Monkey poets are known for screaming, howling and leaping around on stage. They are usually white males who are obsessed with sex and fascinated by their own bananas. Monkey poets are usually very short or very tall and are very competitive. They are very concerned with who has the biggest banana. They used to congregate at a midtown bookstore where they were presided over by The Monkey King who had a predilection for sitting on top of coffee tables and chattering loudly. Monkey poets normally hang out in packs of males and suffer from the Peter Pan Complex. For some strange reason, they have an affinity for science fiction, especially Edgar Rice Burroughs' stories. Monkeys have high levels of testosterone and are excellent ass kissers. You can be sure that if a famous poet comes to town, all the monkeys will be in attendance.
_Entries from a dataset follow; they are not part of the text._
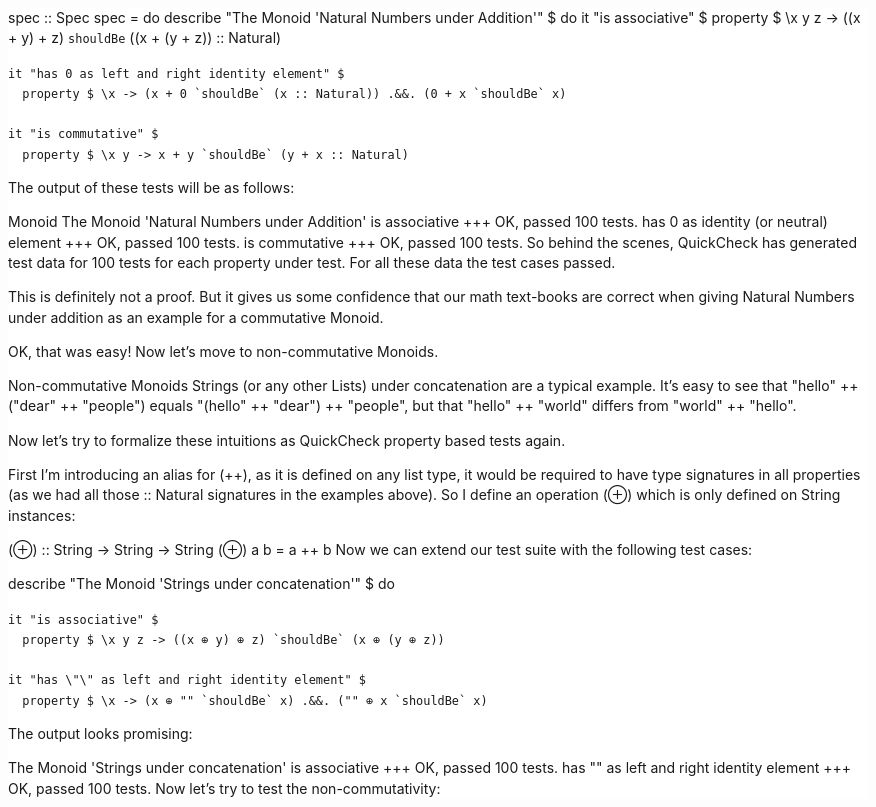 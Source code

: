 spec :: Spec
spec = do
  describe "The Monoid 'Natural Numbers under Addition'" $ do
    it "is associative" $
      property $ \x y z -> ((x + y) + z) `shouldBe` ((x + (y + z)) :: Natural)
      
    it "has 0 as left and right identity element" $
      property $ \x -> (x + 0 `shouldBe` (x :: Natural)) .&&. (0 + x `shouldBe` x)
      
    it "is commutative" $
      property $ \x y -> x + y `shouldBe` (y + x :: Natural)
The output of these tests will be as follows:

Monoid
  The Monoid 'Natural Numbers under Addition'
    is associative
      +++ OK, passed 100 tests.
    has 0 as identity (or neutral) element
      +++ OK, passed 100 tests.
    is commutative
      +++ OK, passed 100 tests.
So behind the scenes, QuickCheck has generated test data for 100 tests for each property under test. For all these data the test cases passed.

This is definitely not a proof. But it gives us some confidence that our math text-books are correct when giving Natural Numbers under addition as an example for a commutative Monoid.

OK, that was easy! Now let’s move to non-commutative Monoids.

Non-commutative Monoids
Strings (or any other Lists) under concatenation are a typical example. It’s easy to see that "hello" ++ ("dear" ++ "people") equals "(hello" ++ "dear") ++ "people", but that "hello" ++ "world" differs from "world" ++ "hello".

Now let’s try to formalize these intuitions as QuickCheck property based tests again.

First I’m introducing an alias for (++), as it is defined on any list type, it would be required to have type signatures in all properties (as we had all those :: Natural signatures in the examples above). So I define an operation (⊕) which is only defined on String instances:

(⊕) :: String -> String -> String
(⊕) a b = a ++ b
Now we can extend our test suite with the following test cases:

  describe "The Monoid 'Strings under concatenation'" $ do
    
    it "is associative" $ 
      property $ \x y z -> ((x ⊕ y) ⊕ z) `shouldBe` (x ⊕ (y ⊕ z))
      
    it "has \"\" as left and right identity element" $
      property $ \x -> (x ⊕ "" `shouldBe` x) .&&. ("" ⊕ x `shouldBe` x)
The output looks promising:

  The Monoid 'Strings under concatenation'
    is associative
      +++ OK, passed 100 tests.
    has "" as left and right identity element
      +++ OK, passed 100 tests.
Now let’s try to test the non-commutativity:
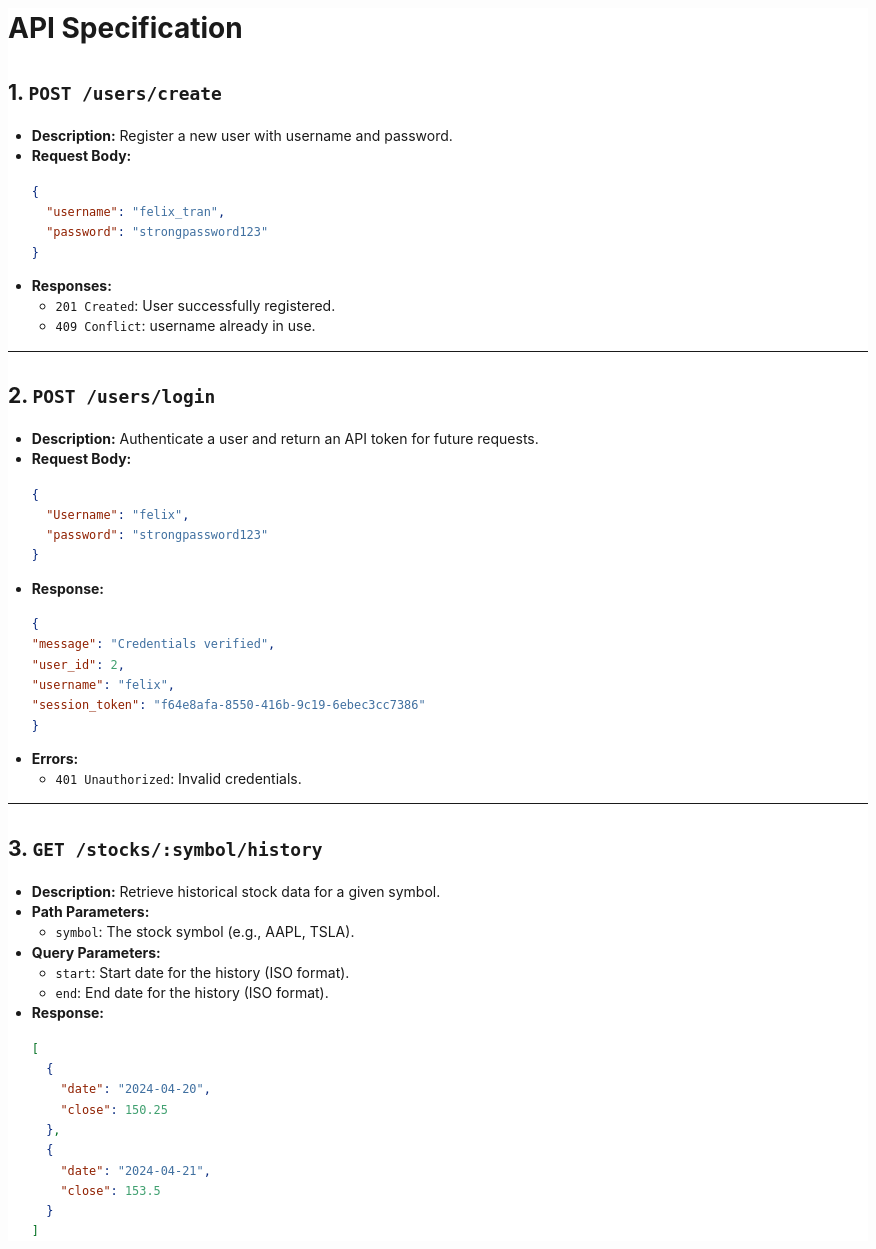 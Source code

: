 # API Specification

## 1. `POST /users/create`

- **Description:** Register a new user with username and password.
- **Request Body:**
  ```json
  {
    "username": "felix_tran",
    "password": "strongpassword123"
  }
  ```
- **Responses:**
  - `201 Created`: User successfully registered.
  - `409 Conflict`:  username already in use.

---

## 2. `POST /users/login`

- **Description:** Authenticate a user and return an API token for future requests.
- **Request Body:**
  ```json
  {
    "Username": "felix",
    "password": "strongpassword123"
  }
  ```
- **Response:**
  ```json
  {
  "message": "Credentials verified",
  "user_id": 2,
  "username": "felix",
  "session_token": "f64e8afa-8550-416b-9c19-6ebec3cc7386"
  }
  ```
- **Errors:**
  - `401 Unauthorized`: Invalid credentials.

---

## 3. `GET /stocks/:symbol/history`

- **Description:** Retrieve historical stock data for a given symbol.
- **Path Parameters:**
  - `symbol`: The stock symbol (e.g., AAPL, TSLA).
- **Query Parameters:**
  - `start`: Start date for the history (ISO format).
  - `end`: End date for the history (ISO format).
- **Response:**
  ```json
  [
    {
      "date": "2024-04-20",
      "close": 150.25
    },
    {
      "date": "2024-04-21",
      "close": 153.5
    }
  ]
  ```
Monkey poets dream of being on MTV. Fortunately for the listening and viewing public, Eskimo has gotten more air time than all the monkey poets put together. Eskimo has also published a poem in an anthology called "Monkey Rhythms" which was edited by an orangutan. Eskimo is actually a certified primate expert, and explains that technically, most of these monkeys are actually great apes. There are so many different kinds of monkey poets, that it will take a long time for Eskimo to complete this web page. However, for the moment, here are just a few of the monkey poets who reside in this fair town:
Bubba the Babbling Jewish Baboon
Chump the Cheek-Kissing Chimp
Old Man (and the sea) Orangutan
Kerowhack A Banana Macaque
Why Don't You Shut Up and Grow Up Gibbon
Misogynist Buffoon (a new subspecies)
Did Eskimo mention that monkey poets like to drink a lot?